The judge “indicated that the case had gone on for long enough, and should proceed to a full hearing without further ado, and instructed that this should occur as soon as is possible after May 17th 2011,” said Bethell Codrington, managing director of Panthera, who was present at last week’s High Court session.
By taking HMRC to court, Equity Trust is seeking to its ROSIIP scheme in Singapore reinstated.
Panthera, the promoter of ROSIIP, was established in 2000 as a joint venture between Equity Trust and Clariden Leu, a Credit Suisse subsidiary, and in 2006 looked to take advantage of then-new UK legislation that paved the way for the creation of QROPS. In Singapore, the scheme was known as the Panthera Recognised Overseas Self Invested International Pension (ROSIIP).
Codrington said that after more than three years, the case is "at last coming to trial" and the issues beginning to be resolved, “so that members of ROSIIP will be able to proceed in dealing with their pension benefits in the full knowledge of where they stand from a legal perspective”.
”Equity Trust has communicated this to its clients and will continue to inform them of progress” he added.
Equity Trust is seeking to have HMRC reinstate its ROSIIP scheme in Singapore.
All Singapore schemes removed
The case dates back to May 2008, when HMRC removed all Singapore QROPS from its list of approved schemes. In the ROSIIP case, HMRC has argued that it and all other Singapore schemes should meet what it calls “Condition A” of its QROPS requirements, rather than Condition B, which was the condition the ROSIIP scheme met.
Under Condition A, the scheme needs to be registered in the country where it is situated. Condition B stipulates that if the scheme is not approved or registered in that country, then it must ensure that at least 70% of the fund is available to provide an income for the individual’s life in retirement.
HMRC has yet to restore approval to any of the schemes it struck off in 2008, or to give QROPS approval to any other Singapore-based trust in the almost three years since it brought the shutters down on Singapore’s QROPS industry, at that point barely two years old.

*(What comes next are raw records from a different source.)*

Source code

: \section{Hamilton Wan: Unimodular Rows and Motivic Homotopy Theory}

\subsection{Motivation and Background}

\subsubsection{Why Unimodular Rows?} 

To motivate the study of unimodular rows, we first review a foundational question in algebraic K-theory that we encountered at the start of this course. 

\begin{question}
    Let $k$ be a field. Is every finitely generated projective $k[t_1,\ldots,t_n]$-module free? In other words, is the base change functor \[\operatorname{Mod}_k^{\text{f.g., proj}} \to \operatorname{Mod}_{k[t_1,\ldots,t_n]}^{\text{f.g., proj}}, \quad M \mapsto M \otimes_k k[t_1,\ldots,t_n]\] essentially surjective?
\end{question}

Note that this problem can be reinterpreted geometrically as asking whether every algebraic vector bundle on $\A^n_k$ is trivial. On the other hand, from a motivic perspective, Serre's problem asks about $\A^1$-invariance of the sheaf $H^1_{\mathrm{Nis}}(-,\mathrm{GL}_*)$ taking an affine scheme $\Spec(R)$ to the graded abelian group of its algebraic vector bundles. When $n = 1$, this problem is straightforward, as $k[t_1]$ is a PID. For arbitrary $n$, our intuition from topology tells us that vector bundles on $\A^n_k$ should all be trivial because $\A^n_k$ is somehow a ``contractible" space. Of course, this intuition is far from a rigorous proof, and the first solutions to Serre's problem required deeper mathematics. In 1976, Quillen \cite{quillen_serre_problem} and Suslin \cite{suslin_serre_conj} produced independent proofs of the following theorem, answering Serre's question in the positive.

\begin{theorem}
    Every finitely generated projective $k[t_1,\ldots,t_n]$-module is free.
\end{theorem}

After being unable to come to an agreement with HMRC over the matter, Equity Trust last year took the UK tax authority to court, and in August, won a key legal battle, and was awarded costs. However, HMRC chose not to appeal, thus forcing the case to go to trial.
Last year it was announced that Panthera was handling the marketing for one of the first Maltese QROPS to be approved by HMRC. Administration of that entity – the Melita International Retirement Scheme – is being handled by Custom House Global Fund Services.